* What you should do *
Could you set down the lines from the first line of the entries below through the line with "## Overview", exactly and with no pictures?

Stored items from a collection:

━━━━━━━━━━━━━━━━━━━━

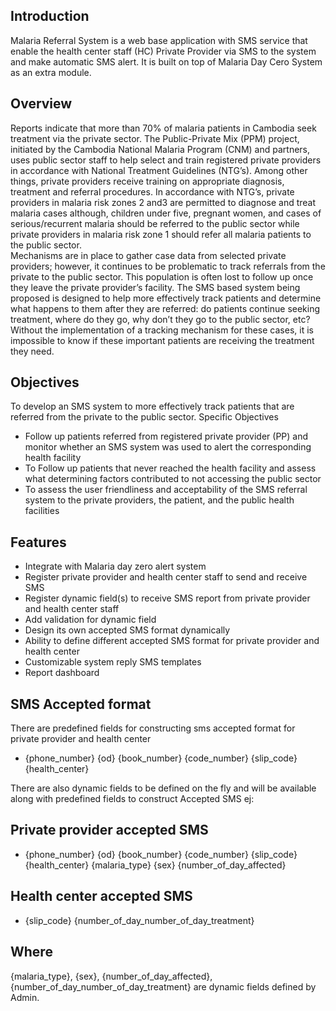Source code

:## Introduction

Malaria Referral System is a web base application with SMS service that  enable the health center staff (HC)
Private Provider via SMS to the system and make automatic SMS alert. It is built on top of Malaria Day Cero System as an extra module.

## Overview

Reports indicate that more than 70% of malaria patients in Cambodia seek treatment via the private sector.   The Public-Private Mix (PPM) project, initiated by the Cambodia National Malaria Program (CNM) and partners, uses public sector staff to help select and train registered private providers in accordance with National Treatment Guidelines (NTG’s).  Among other things, private providers receive training on appropriate diagnosis, treatment and referral procedures.  In accordance with NTG’s, private providers in malaria risk zones 2 and3 are permitted to diagnose and treat malaria cases although, children under five, pregnant women, and cases of serious/recurrent malaria should be referred to the public sector while private providers in malaria risk zone 1 should refer all malaria patients to the public sector.  
Mechanisms are in place to gather case data from selected private providers; however, it continues to be problematic to track referrals from the private to the public sector.  This population is often lost to follow up once they leave the private provider’s facility.  The SMS based system being proposed is designed to help more effectively track patients and determine what happens to them after they are referred:  do patients continue seeking treatment, where do they go,  why don’t they go to the public sector, etc?  Without the implementation of a tracking mechanism for these cases, it is impossible to know if these important patients are receiving the treatment they need. 

## Objectives

To develop an SMS system to more effectively track patients that are referred from the private to the public sector.
Specific Objectives
  * Follow up patients referred from registered private provider (PP) and monitor whether an SMS system was used to alert the corresponding health facility
  * To Follow up patients that never reached the health facility and assess what determining factors contributed to not accessing the public sector
  * To assess the user friendliness and acceptability of the SMS referral system to the private providers, the patient, and the public health facilities



## Features

  * Integrate with Malaria day zero alert system
  * Register private provider and health center staff to send and receive SMS
  * Register dynamic field(s) to receive SMS report from private provider and health center staff
  * Add validation for dynamic field
  * Design its own accepted SMS format dynamically
  * Ability to define different accepted SMS format for private provider and health center
  * Customizable system reply SMS templates
  * Report dashboard


## SMS Accepted format

There are predefined fields for constructing sms accepted format for private provider and health center 
 
  *  {phone_number} {od} {book_number} {code_number} {slip_code} {health_center}

There are also dynamic fields to be defined on the fly and will be available along with predefined fields to construct Accepted SMS ej:

## Private provider accepted SMS
  * {phone_number} {od} {book_number} {code_number} {slip_code} {health_center} {malaria_type} {sex} {number_of_day_affected}

## Health center accepted SMS

  * {slip_code} {number_of_day_number_of_day_treatment}

## Where 

{malaria_type}, {sex}, {number_of_day_affected},{number_of_day_number_of_day_treatment} are dynamic fields defined by Admin.
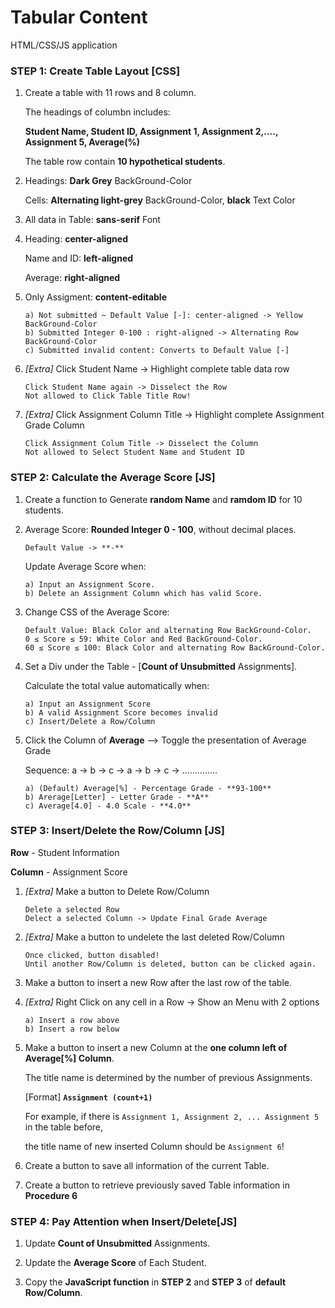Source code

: # Tabular Content

HTML/CSS/JS application


### STEP 1:   Create Table Layout [CSS]
1.  Create a table with 11 rows and 8 column.

    The headings of columbn includes:  
    
    **Student Name, Student ID, Assignment 1, Assignment 2,...., Assignment 5, Average(%)**

    The table row contain **10 hypothetical students**.

2.  Headings:   **Dark Grey** BackGround-Color

    Cells:   **Alternating light-grey** BackGround-Color, **black** Text Color

3.  All data in Table:   **sans-serif** Font


4.  Heading: **center-aligned**

    Name and ID: **left-aligned**

    Average: **right-aligned**    

5.  Only Assigment:  **content-editable**

        a) Not submitted ~ Default Value [-]: center-aligned -> Yellow BackGround-Color
        b) Submitted Integer 0-100 : right-aligned -> Alternating Row BackGround-Color
        c) Submitted invalid content: Converts to Default Value [-]

6.  *[Extra]* Click Student Name -> Highlight complete table data row

        Click Student Name again -> Disselect the Row
        Not allowed to Click Table Title Row!

7.  *[Extra]* Click Assignment Column Title -> Highlight complete Assignment Grade Column

        Click Assignment Colum Title -> Disselect the Column
        Not allowed to Select Student Name and Student ID


### STEP 2:   Calculate the Average Score [JS]
1.  Create a function to Generate **random Name** and **ramdom ID** for 10 students.

2.  Average Score: **Rounded Integer 0 - 100**, without decimal places. 

        Default Value -> **-**

    Update Average Score when:

        a) Input an Assignment Score.
        b) Delete an Assignment Column which has valid Score.

3.  Change CSS of the Average Score:

        Default Value: Black Color and alternating Row BackGround-Color.
        0 ≤ Score ≤ 59: White Color and Red BackGround-Color.
        60 ≤ Score ≤ 100: Black Color and alternating Row BackGround-Color.

4.  Set a Div under the Table - [**Count of Unsubmitted** Assignments].

    Calculate the total value automatically when:

        a) Input an Assignment Score
        b) A valid Assignment Score becomes invalid
        c) Insert/Delete a Row/Column  

5.  Click the Column of **Average** —> Toggle the presentation of Average Grade

    Sequence: a -> b -> c -> a -> b -> c -> ..............

        a) (Default) Average[%] - Percentage Grade - **93-100**
        b) Arerage[Letter] - Letter Grade - **A**
        c) Average[4.0] - 4.0 Scale - **4.0**
 

### STEP 3:   Insert/Delete the Row/Column [JS]
**Row** - Student Information

**Column** - Assignment Score

1.  *[Extra]* Make a button to Delete Row/Column

        Delete a selected Row
        Delect a selected Column -> Update Final Grade Average

2.  *[Extra]* Make a button to undelete the last deleted Row/Column

        Once clicked, button disabled!
        Until another Row/Column is deleted, button can be clicked again.

3.  Make a button to insert a new Row after the last row of the table.

4.  *[Extra]* Right Click on any cell in a Row -> Show an Menu with 2 options

        a) Insert a row above
        b) Insert a row below

5.  Make a button to insert a new Column at the **one column left of Average[%] Column**.

    The title name is determined by the number of previous Assignments.

    [Format]  **`Assignment (count+1)`**

    For example, if there is `Assignment 1, Assignment 2, ... Assignment 5` in the table before,

    the title name of new inserted Column should be `Assignment 6`!

6.  Create a button to save all information of the current Table.

7.  Create a button to retrieve previously saved Table information in **Procedure 6**
    
### STEP 4:   Pay Attention when Insert/Delete[JS]
1.  Update **Count of Unsubmitted** Assignments.

2.  Update the **Average Score** of Each Student.

3.  Copy the **JavaScript function** in **STEP 2** and **STEP 3** of **default Row/Column**.    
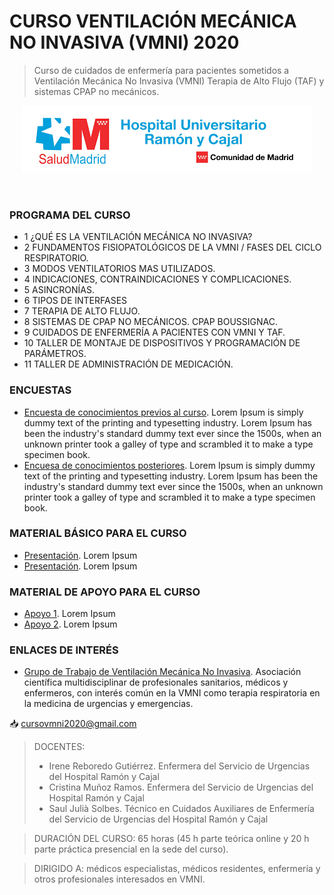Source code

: # CURSO VENTILACIÓN MECÁNICA NO INVASIVA (VMNI) 2020
>Curso de cuidados de enfermería para pacientes sometidos a Ventilación Mecánica No Invasiva (VMNI) Terapia de Alto Flujo (TAF) y sistemas CPAP no mecánicos.
<div align="center">
		<a href="https://www.comunidad.madrid/hospital/ramonycajal/">
			<img src="https://github.com/Fmarquezbo/Curso-VMNI-2020/blob/main/IMA%CC%81GENES_/descarga.png"/>
		</a>
	</p>
	<br>
</div>

### PROGRAMA DEL CURSO
* 1 ¿QUÉ ES LA VENTILACIÓN MECÁNICA NO INVASIVA?
* 2 FUNDAMENTOS FISIOPATOLÓGICOS DE LA VMNI / FASES DEL CICLO RESPIRATORIO.
* 3 MODOS VENTILATORIOS MAS UTILIZADOS.
* 4 INDICACIONES, CONTRAINDICACIONES Y COMPLICACIONES.
* 5 ASINCRONÍAS.
* 6 TIPOS DE INTERFASES
* 7 TERAPIA DE ALTO FLUJO.
* 8 SISTEMAS DE CPAP NO MECÁNICOS. CPAP BOUSSIGNAC.
* 9 CUIDADOS DE ENFERMERÍA A PACIENTES CON VMNI Y TAF.
* 10 TALLER DE MONTAJE DE DISPOSITIVOS Y PROGRAMACIÓN DE PARÁMETROS.
* 11 TALLER DE ADMINISTRACIÓN DE MEDICACIÓN.
### ENCUESTAS
* [Encuesta de conocimientos previos al curso](https://eur-lex.europa.eu/legal-content/ES/TXT/PDF/?uri=OJ:L:2016:194:FULL&from=ES). Lorem Ipsum is simply dummy text of the printing and typesetting industry. Lorem Ipsum has been the industry's standard dummy text ever since the 1500s, when an unknown printer took a galley of type and scrambled it to make a type specimen book.
* [Encuesa de conocimientos posteriores](https://eur-lex.europa.eu/legal-content/ES/TXT/PDF/?uri=OJ:L:2016:194:FULL&from=ES). Lorem Ipsum is simply dummy text of the printing and typesetting industry. Lorem Ipsum has been the industry's standard dummy text ever since the 1500s, when an unknown printer took a galley of type and scrambled it to make a type specimen book.
### MATERIAL BÁSICO PARA EL CURSO
* [Presentación](https://eur-lex.europa.eu/legal-content/ES/TXT/PDF/?uri=OJ:L:2016:194:FULL&from=ES). Lorem Ipsum
* [Presentación](https://eur-lex.europa.eu/legal-content/ES/TXT/PDF/?uri=OJ:L:2016:194:FULL&from=ES). Lorem Ipsum
### MATERIAL DE APOYO PARA EL CURSO
* [Apoyo 1](https://eur-lex.europa.eu/legal-content/ES/TXT/PDF/?uri=OJ:L:2016:194:FULL&from=ES). Lorem Ipsum
* [Apoyo 2](https://eur-lex.europa.eu/legal-content/ES/TXT/PDF/?uri=OJ:L:2016:194:FULL&from=ES). Lorem Ipsum
### ENLACES DE INTERÉS
* [Grupo de Trabajo de Ventilación Mecánica No Invasiva](https://www.gtvmni.es/). Asociación científica multidisciplinar de profesionales sanitarios, médicos y enfermeros, con interés común en la VMNI como terapia respiratoria en la medicina de urgencias y emergencias.

:inbox_tray: cursovmni2020@gmail.com 

>DOCENTES:
>* Irene Reboredo Gutiérrez. Enfermera del Servicio de Urgencias del Hospital Ramón y Cajal
>* Cristina Muñoz Ramos. Enfermera del Servicio de Urgencias del Hospital Ramón y Cajal
>* Saul Julià Solbes. Técnico en Cuidados Auxiliares de Enfermería del Servicio de Urgencias del Hospital Ramón y Cajal

>DURACIÓN DEL CURSO: 65 horas (45 h parte teórica online y 20 h parte práctica presencial en la sede del curso).

>DIRIGIDO A: médicos especialistas, médicos residentes, enfermería y otros profesionales interesados en VMNI.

━━━━━━━━━━━━━━━━━━━━

* Response to the exercise *
Source code

:## Introduction

Malaria Referral System is a web base application with SMS service that  enable the health center staff (HC)
Private Provider via SMS to the system and make automatic SMS alert. It is built on top of Malaria Day Cero System as an extra module.

## Overview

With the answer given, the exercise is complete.